0

I have the following generated from the iris dataset from scipy.stats using the code

import scipy.stats as st
def get_best_distribution(data):
    dist_names = ["norm", "exponweib", "weibull_max", "weibull_min", "pareto", "genextreme"]
    dist_results = []
    params = {}
    for dist_name in dist_names:
        dist = getattr(st, dist_name)
        param = dist.fit(data)

        params[dist_name] = param
        # Applying the Kolmogorov-Smirnov test
        D, p = st.kstest(data, dist_name, args=param)
        print("p value for "+dist_name+" = "+str(p))
        dist_results.append((dist_name, p))

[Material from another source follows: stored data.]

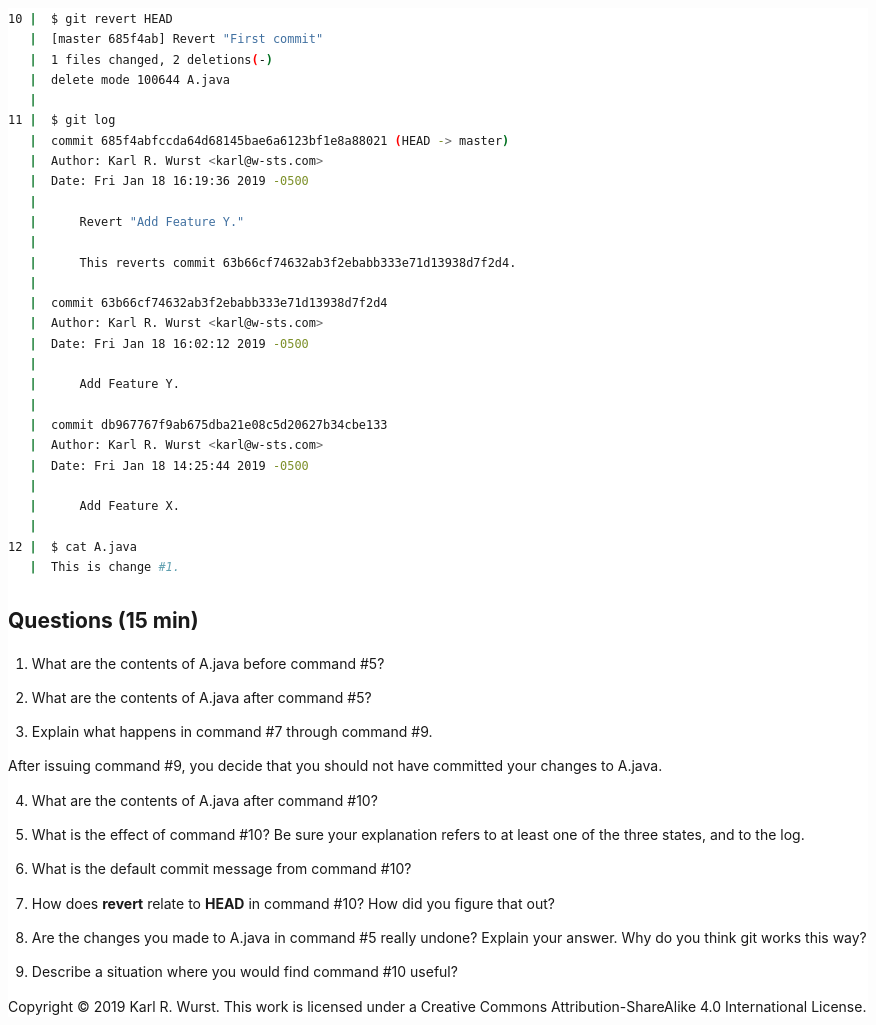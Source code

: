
 ```bash
10 |  $ git revert HEAD
   |  [master 685f4ab] Revert "First commit"
   |  1 files changed, 2 deletions(-)
   |  delete mode 100644 A.java
   |  
11 |  $ git log
   |  commit 685f4abfccda64d68145bae6a6123bf1e8a88021 (HEAD -> master)
   |  Author: Karl R. Wurst <karl@w-sts.com>
   |  Date: Fri Jan 18 16:19:36 2019 -0500
   |  
   |      Revert "Add Feature Y."
   |  
   |      This reverts commit 63b66cf74632ab3f2ebabb333e71d13938d7f2d4.
   |  
   |  commit 63b66cf74632ab3f2ebabb333e71d13938d7f2d4
   |  Author: Karl R. Wurst <karl@w-sts.com>
   |  Date: Fri Jan 18 16:02:12 2019 -0500
   |  
   |      Add Feature Y.
   |  
   |  commit db967767f9ab675dba21e08c5d20627b34cbe133
   |  Author: Karl R. Wurst <karl@w-sts.com>
   |  Date: Fri Jan 18 14:25:44 2019 -0500
   |  
   |      Add Feature X.
   |  
12 |  $ cat A.java
   |  This is change #1.
```

Questions (15 min)
------------------

1.  What are the contents of A.java before command #5?

2.  What are the contents of A.java after command #5?

3.  Explain what happens in command #7 through command #9.

After issuing command #9, you decide that you should not have committed
your changes to A.java.

4.  What are the contents of A.java after command #10?

5.  What is the effect of command #10? Be sure your explanation refers
    to at least one of the three states, and to the log.

6.  What is the default commit message from command #10?

7.  How does **revert** relate to **HEAD** in command #10? How did you
    figure that out?

8.  Are the changes you made to A.java in command #5 really undone?
    Explain your answer. Why do you think git works this way?

9.  Describe a situation where you would find command #10 useful?

Copyright © 2019 Karl R. Wurst. This work
is licensed under a Creative Commons Attribution-ShareAlike 4.0
International License.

    # select the best fitted distribution
    best_dist, best_p = (max(dist_results, key=lambda item: item[1]))
    # store the name of the best fit and its p value

    print("Best fitting distribution: "+str(best_dist))
    print("Best p value: "+ str(best_p))
    print("Parameters for the best fit: "+ str(params[best_dist]))

    return best_dist, best_p, params[best_dist]

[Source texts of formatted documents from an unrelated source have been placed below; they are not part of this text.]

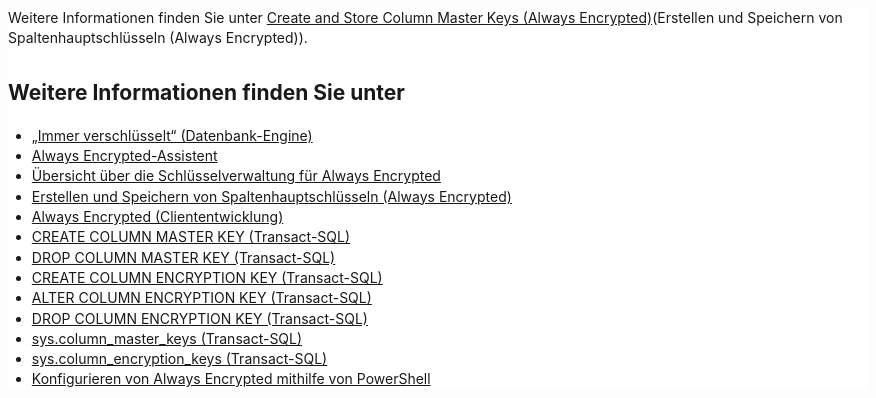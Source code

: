 Weitere Informationen finden Sie unter [Create and Store Column Master Keys (Always Encrypted)](../../../relational-databases/security/encryption/create-and-store-column-master-keys-always-encrypted.md)(Erstellen und Speichern von Spaltenhauptschlüsseln (Always Encrypted)).

## <a name="see-also"></a>Weitere Informationen finden Sie unter
- 
  [„Immer verschlüsselt“ (Datenbank-Engine)](../../../relational-databases/security/encryption/always-encrypted-database-engine.md)
- [Always Encrypted-Assistent](../../../relational-databases/security/encryption/always-encrypted-wizard.md)
- [Übersicht über die Schlüsselverwaltung für Always Encrypted](../../../relational-databases/security/encryption/overview-of-key-management-for-always-encrypted.md)
- [Erstellen und Speichern von Spaltenhauptschlüsseln (Always Encrypted)](../../../relational-databases/security/encryption/create-and-store-column-master-keys-always-encrypted.md)
- [Always Encrypted (Cliententwicklung)](../../../relational-databases/security/encryption/always-encrypted-client-development.md)
- [CREATE COLUMN MASTER KEY (Transact-SQL)](../../../t-sql/statements/create-column-master-key-transact-sql.md)
- [DROP COLUMN MASTER KEY (Transact-SQL)](../../../t-sql/statements/drop-column-master-key-transact-sql.md)
- [CREATE COLUMN ENCRYPTION KEY (Transact-SQL)](../../../t-sql/statements/create-column-encryption-key-transact-sql.md)
- [ALTER COLUMN ENCRYPTION KEY (Transact-SQL)](../../../t-sql/statements/alter-column-encryption-key-transact-sql.md)
- [DROP COLUMN ENCRYPTION KEY (Transact-SQL)](../../../t-sql/statements/drop-column-encryption-key-transact-sql.md) 
- [sys.column_master_keys (Transact-SQL)](../../../relational-databases/system-catalog-views/sys-column-master-keys-transact-sql.md)
- [sys.column_encryption_keys (Transact-SQL)](../../../relational-databases/system-catalog-views/sys-column-encryption-keys-transact-sql.md)
- [Konfigurieren von Always Encrypted mithilfe von PowerShell](../../../relational-databases/security/encryption/configure-always-encrypted-using-powershell.md)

obtained from How to find probability distribution and parameters for real data? (Python 3):

Best fitting distribution: invgauss
Best p value: 0.8268700800511397
Parameters for the best fit: (0.016421213754032188, 1.5064355144322001, 309.4166651914064)

best_result = {"virginica": {"distribution": "invgauss", "parameters": [0.016421213754032188, 1.5064355144322001, 309.4166651914064]}}

I will now like to obtain the mean and standard deviation (resp. variance) from best_result. Looked up something similar at Distribution mean and standard deviation using scipy.stats but am unable to figure out how I can do that with SciPy..

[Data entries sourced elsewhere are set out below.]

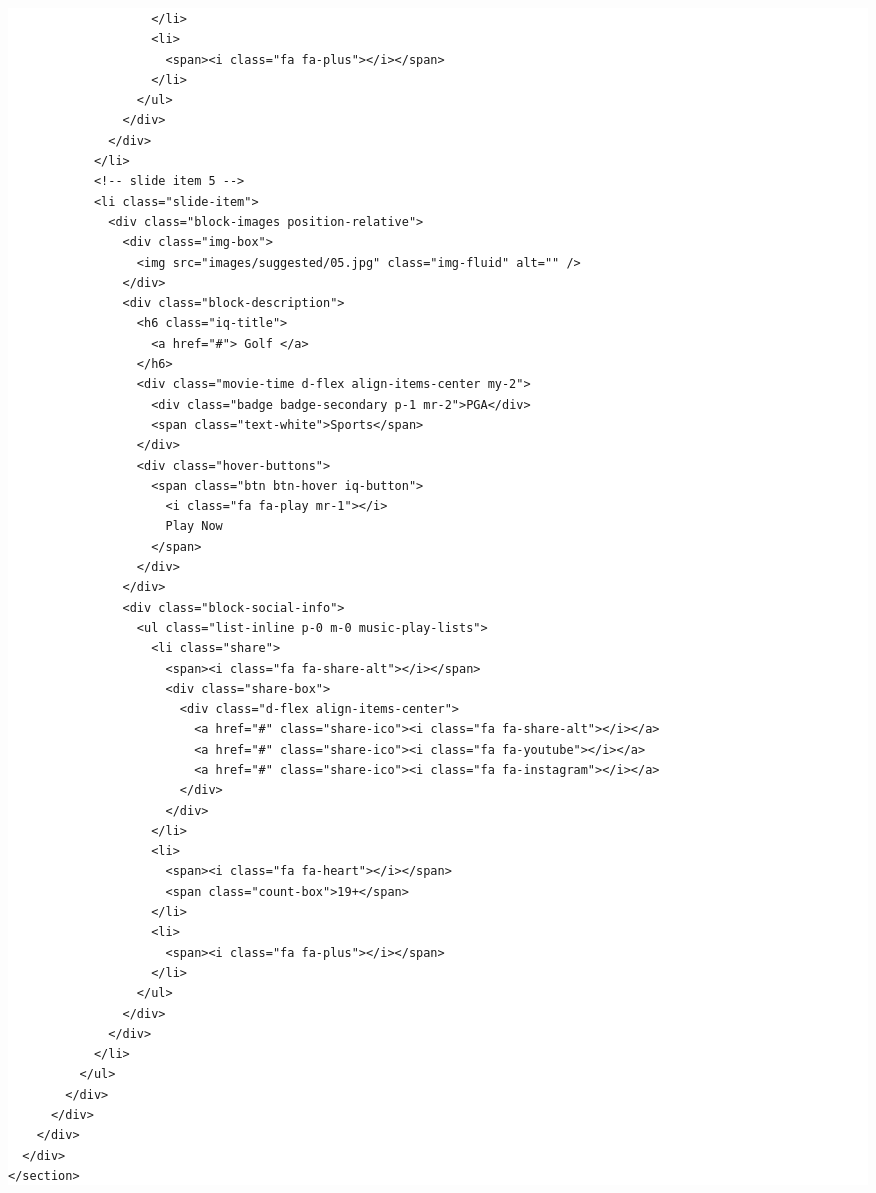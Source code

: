                         </li>
                        <li>
                          <span><i class="fa fa-plus"></i></span>
                        </li>
                      </ul>
                    </div>
                  </div>
                </li>
                <!-- slide item 5 -->
                <li class="slide-item">
                  <div class="block-images position-relative">
                    <div class="img-box">
                      <img src="images/suggested/05.jpg" class="img-fluid" alt="" />
                    </div>
                    <div class="block-description">
                      <h6 class="iq-title">
                        <a href="#"> Golf </a>
                      </h6>
                      <div class="movie-time d-flex align-items-center my-2">
                        <div class="badge badge-secondary p-1 mr-2">PGA</div>
                        <span class="text-white">Sports</span>
                      </div>
                      <div class="hover-buttons">
                        <span class="btn btn-hover iq-button">
                          <i class="fa fa-play mr-1"></i>
                          Play Now
                        </span>
                      </div>
                    </div>
                    <div class="block-social-info">
                      <ul class="list-inline p-0 m-0 music-play-lists">
                        <li class="share">
                          <span><i class="fa fa-share-alt"></i></span>
                          <div class="share-box">
                            <div class="d-flex align-items-center">
                              <a href="#" class="share-ico"><i class="fa fa-share-alt"></i></a>
                              <a href="#" class="share-ico"><i class="fa fa-youtube"></i></a>
                              <a href="#" class="share-ico"><i class="fa fa-instagram"></i></a>
                            </div>
                          </div>
                        </li>
                        <li>
                          <span><i class="fa fa-heart"></i></span>
                          <span class="count-box">19+</span>
                        </li>
                        <li>
                          <span><i class="fa fa-plus"></i></span>
                        </li>
                      </ul>
                    </div>
                  </div>
                </li>
              </ul>
            </div>
          </div>
        </div>
      </div>
    </section>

Some insights will be deeply appreciated!

eyllanesc
  • 235,170
  • 19
  • 170
  • 241
Stoner
  • 846
  • 1
  • 10
  • 30

1 Answers1

1

Instead of saving the name of the distribution, save the distribution object. To do that, change

        dist_results.append((dist_name, p))

to

        dist_results.append((dist, p))

Then change the three print statements and the return statement in the function to

    print("Best fitting distribution:", best_dist.name)
    print("Best p value: "+ str(best_p))
    print("Parameters for the best fit:", params[best_dist.name])

    return best_dist, best_p, params[best_dist.name]

Then you can do this:

dist, p, par = get_best_distribution(data)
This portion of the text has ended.